While the higher sequence variability in the ITS marker gene facilitates more accurate taxonomic identification, it also makes multiple sequence alignment of ITS sequences highly unreliable across evolutionarily distant groups of fungi. These unreliable alignments, in turn, result in unreliable phylogenetic trees, which is problematic because phylogenetic information is useful both for taxonomic placement of unknown sequences and for phylogenetic diversity calculations. For example, phylogenetic diversity metrics such as Faith’s phylogenetic diversity (PD) index  and UniFrac  have improved resolution of community differences relative to their non-phylogenetic analogs that were mostly developed for studying communities of macro-organisms (e.g., Chao1 and Bray-Curtis dissimilarity). The UniFrac distance metric, in particular, has been used to investigate patterns of bacterial diversity in thousands of studies and revealed powerful new insights into the factors driving bacterial community composition . These metrics are very likely useful for studying fungal communities as well, but the lack of phylogenetic resolution in fungal SSU rRNA and the high sequence variability in fungal ITS have prevented their application.

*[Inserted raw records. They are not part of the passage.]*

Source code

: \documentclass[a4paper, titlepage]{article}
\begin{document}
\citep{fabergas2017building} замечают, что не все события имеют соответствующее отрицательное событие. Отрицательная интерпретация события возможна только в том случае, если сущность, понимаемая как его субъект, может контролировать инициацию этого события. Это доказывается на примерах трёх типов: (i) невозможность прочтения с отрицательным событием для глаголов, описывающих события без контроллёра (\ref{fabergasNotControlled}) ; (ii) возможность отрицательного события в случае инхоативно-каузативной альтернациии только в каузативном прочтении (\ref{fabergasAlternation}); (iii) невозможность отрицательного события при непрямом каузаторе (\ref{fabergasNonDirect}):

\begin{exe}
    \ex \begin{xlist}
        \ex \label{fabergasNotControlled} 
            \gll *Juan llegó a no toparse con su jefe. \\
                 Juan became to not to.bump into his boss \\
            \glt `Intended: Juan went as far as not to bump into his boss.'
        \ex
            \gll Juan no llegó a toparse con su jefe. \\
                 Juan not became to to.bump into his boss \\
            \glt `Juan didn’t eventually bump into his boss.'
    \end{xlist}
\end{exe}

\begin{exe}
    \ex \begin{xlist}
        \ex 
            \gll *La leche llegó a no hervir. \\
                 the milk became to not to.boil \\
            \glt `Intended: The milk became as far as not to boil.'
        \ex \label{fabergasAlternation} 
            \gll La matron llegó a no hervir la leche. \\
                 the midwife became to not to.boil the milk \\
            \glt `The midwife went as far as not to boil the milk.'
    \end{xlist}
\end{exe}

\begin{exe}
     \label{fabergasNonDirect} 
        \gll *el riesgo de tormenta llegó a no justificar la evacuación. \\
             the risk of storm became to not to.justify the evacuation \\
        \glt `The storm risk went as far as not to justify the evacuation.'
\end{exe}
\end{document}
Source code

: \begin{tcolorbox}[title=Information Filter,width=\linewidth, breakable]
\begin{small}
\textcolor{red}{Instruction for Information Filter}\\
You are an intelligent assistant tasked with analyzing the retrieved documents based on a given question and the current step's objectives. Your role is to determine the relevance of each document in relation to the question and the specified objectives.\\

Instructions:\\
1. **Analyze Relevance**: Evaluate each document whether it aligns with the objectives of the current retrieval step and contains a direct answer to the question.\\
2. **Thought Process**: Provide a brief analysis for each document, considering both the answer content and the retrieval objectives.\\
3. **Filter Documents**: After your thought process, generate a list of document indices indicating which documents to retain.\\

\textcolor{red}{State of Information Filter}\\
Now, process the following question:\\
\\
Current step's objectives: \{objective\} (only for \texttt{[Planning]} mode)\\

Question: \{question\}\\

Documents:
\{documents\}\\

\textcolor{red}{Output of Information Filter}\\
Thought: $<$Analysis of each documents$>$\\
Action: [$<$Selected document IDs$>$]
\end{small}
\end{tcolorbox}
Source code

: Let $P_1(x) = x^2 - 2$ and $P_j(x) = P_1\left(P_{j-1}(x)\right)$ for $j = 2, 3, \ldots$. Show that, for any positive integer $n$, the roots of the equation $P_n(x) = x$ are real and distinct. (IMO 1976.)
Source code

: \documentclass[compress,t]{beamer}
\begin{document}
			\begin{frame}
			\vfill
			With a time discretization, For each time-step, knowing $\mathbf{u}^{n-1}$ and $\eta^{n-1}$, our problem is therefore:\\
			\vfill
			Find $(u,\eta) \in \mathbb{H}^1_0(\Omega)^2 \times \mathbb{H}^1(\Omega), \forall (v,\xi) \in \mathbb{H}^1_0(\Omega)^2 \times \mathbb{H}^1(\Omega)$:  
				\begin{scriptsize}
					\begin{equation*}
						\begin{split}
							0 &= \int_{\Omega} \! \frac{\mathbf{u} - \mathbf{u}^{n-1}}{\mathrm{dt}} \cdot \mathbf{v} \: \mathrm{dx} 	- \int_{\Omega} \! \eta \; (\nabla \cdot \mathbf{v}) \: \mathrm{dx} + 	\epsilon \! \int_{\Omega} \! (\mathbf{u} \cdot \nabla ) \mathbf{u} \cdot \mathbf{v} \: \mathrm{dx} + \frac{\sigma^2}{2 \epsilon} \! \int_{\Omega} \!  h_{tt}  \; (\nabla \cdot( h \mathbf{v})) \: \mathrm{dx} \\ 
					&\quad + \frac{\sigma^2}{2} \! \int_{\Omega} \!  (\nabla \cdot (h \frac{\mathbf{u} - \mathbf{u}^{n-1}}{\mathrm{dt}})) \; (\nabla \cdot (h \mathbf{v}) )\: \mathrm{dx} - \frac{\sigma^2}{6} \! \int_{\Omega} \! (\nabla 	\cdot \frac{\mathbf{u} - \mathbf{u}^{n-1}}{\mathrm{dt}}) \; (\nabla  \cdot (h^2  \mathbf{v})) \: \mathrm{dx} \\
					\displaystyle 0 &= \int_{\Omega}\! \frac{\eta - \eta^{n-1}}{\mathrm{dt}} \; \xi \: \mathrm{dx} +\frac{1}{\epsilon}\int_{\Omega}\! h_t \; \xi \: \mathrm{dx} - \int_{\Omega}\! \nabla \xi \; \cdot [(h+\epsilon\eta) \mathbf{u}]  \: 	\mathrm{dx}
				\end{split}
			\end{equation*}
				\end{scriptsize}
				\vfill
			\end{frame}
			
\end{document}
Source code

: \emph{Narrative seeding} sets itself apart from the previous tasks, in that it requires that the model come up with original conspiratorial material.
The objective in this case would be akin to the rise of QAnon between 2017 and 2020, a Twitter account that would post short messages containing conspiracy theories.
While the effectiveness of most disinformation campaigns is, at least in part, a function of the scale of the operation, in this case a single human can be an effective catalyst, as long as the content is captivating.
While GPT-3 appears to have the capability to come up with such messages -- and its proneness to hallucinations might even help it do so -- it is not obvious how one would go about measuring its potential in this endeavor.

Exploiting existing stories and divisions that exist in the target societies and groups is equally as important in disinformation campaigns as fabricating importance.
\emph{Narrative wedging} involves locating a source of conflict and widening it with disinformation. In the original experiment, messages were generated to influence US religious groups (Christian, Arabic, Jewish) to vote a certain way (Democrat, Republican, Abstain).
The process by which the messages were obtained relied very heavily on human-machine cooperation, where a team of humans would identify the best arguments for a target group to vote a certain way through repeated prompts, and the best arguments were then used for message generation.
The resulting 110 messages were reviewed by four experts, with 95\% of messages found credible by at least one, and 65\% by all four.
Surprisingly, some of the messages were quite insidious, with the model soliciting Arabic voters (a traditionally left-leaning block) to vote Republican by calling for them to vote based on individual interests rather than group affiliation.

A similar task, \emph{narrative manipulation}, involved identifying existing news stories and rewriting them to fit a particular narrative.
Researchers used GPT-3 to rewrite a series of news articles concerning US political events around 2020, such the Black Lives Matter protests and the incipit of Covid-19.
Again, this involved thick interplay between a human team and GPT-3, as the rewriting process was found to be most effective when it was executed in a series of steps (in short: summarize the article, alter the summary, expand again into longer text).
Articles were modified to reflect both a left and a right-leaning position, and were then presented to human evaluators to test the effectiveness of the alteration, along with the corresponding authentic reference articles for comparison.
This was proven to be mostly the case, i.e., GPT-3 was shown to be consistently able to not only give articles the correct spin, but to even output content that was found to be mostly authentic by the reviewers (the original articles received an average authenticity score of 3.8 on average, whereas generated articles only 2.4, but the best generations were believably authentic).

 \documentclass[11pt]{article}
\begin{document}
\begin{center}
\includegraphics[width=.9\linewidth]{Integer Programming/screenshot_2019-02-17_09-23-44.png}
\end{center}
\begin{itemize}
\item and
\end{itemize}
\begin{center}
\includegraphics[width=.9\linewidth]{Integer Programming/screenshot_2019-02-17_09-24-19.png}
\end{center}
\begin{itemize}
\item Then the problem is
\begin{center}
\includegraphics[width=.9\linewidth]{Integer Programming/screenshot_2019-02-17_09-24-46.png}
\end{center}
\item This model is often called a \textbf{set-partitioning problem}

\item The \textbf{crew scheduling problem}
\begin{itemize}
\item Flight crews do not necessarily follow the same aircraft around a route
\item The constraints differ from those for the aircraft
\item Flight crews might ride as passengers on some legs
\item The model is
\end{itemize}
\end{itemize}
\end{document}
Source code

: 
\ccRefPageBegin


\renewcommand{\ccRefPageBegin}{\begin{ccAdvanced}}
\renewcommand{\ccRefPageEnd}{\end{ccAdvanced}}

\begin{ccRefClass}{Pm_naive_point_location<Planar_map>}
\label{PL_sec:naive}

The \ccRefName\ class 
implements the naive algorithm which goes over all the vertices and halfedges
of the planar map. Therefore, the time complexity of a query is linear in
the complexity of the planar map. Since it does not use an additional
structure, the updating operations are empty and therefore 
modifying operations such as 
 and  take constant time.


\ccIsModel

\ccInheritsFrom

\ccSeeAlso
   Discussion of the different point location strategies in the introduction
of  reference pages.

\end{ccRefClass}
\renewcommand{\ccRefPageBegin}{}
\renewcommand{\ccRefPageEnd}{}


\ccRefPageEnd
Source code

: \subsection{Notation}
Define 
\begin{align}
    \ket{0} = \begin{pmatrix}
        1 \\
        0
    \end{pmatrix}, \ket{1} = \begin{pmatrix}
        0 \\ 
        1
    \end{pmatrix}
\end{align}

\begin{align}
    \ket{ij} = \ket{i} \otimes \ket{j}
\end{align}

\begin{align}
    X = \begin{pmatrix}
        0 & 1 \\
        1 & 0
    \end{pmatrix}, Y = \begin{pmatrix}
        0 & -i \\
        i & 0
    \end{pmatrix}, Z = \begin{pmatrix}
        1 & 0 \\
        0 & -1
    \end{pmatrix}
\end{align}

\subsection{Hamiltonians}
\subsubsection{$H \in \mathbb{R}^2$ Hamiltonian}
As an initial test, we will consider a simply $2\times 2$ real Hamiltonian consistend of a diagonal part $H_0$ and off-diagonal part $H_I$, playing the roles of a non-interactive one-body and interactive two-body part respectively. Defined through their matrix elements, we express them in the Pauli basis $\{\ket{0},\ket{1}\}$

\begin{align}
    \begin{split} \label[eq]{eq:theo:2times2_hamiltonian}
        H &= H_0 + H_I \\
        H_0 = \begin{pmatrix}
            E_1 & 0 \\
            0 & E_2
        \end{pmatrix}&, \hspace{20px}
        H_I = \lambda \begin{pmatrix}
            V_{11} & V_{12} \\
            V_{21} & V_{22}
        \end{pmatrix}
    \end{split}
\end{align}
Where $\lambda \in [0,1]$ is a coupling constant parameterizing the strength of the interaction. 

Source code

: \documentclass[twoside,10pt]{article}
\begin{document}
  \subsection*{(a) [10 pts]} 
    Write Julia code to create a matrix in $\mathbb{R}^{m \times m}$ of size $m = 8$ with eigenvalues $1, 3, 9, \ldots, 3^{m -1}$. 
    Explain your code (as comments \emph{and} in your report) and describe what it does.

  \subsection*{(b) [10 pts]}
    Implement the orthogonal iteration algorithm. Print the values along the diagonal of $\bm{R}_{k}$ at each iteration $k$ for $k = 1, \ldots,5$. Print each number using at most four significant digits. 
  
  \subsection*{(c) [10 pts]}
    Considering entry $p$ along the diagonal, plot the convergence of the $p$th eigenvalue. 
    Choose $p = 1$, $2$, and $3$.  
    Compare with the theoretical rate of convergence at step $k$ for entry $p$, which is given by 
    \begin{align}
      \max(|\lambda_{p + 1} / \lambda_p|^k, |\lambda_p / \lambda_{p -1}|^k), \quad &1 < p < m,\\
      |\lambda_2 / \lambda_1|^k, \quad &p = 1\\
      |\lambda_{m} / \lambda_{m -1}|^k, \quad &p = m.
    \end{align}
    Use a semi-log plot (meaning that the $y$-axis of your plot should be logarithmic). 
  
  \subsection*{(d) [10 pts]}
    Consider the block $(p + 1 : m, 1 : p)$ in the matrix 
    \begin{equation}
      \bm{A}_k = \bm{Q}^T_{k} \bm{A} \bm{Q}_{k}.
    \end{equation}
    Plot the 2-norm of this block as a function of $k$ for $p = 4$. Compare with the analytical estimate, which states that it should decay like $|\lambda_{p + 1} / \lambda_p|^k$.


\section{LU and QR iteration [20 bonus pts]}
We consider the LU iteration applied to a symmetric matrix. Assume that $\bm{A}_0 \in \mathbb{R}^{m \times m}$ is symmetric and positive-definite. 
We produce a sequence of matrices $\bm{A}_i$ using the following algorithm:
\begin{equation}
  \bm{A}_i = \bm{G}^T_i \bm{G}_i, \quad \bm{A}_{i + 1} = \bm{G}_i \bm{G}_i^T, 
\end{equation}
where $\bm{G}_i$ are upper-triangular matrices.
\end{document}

Here, we present ghost-tree, an open-source bioinformatics software tool for creating phylogenetic trees using multiple genetic loci. The ghost-tree method uses sequences from an evolutionarily conserved marker gene that can be aligned across distant taxonomic lineages to build a “foundation” phylogenetic tree. Then, sequences from a less conserved marker gene that allows for higher taxonomic resolution are aligned within groups of closely related taxa to create “extension” phylogenetic trees that are then grafted onto the foundation tree. The result is the “ghost tree.” In this text, we refer to the software package as ghost-tree (italic and hyphenated) and the resulting trees as ghost trees (roman, i.e., not italicized and not hyphenated). The principle behind creating ghost trees is the same as studies using multiple genetic loci to reconstruct phylogenetic relationships (e.g., multilocus sequence typing). However, typical multiple-gene trees require robust sequence alignments of all gene markers across all taxa.
We applied ghost-tree, to build foundation trees from aligned databases of fungal 18S rRNA gene sequences and then graft extension trees from fungal ITS to create a single phylogeny that can be used in phylogenetic diversity analyses of fungal communities. Our analysis of simulated and real fungal ITS data sets showed that Principle Coordinates Analysis (PCoA) using ghost tree-based UniFrac distances explained substantially more of the variance in the data than non-phylogenetic distances. The phylogenetic approach also significantly improved the ability to distinguish small effect sizes compared with non-phylogenetic metrics using ANOSIM-based group comparisons, though non-phylogenetic methods achieved slightly higher R values for detecting a large effect. Our hybrid 18S/ITS fungal ghost tree and the ghost-tree software package that can be used to develop phylogenetic trees for other sets of marker genes can be downloaded from GitHub at: https://github.com/JTFouquier/ghost-tree.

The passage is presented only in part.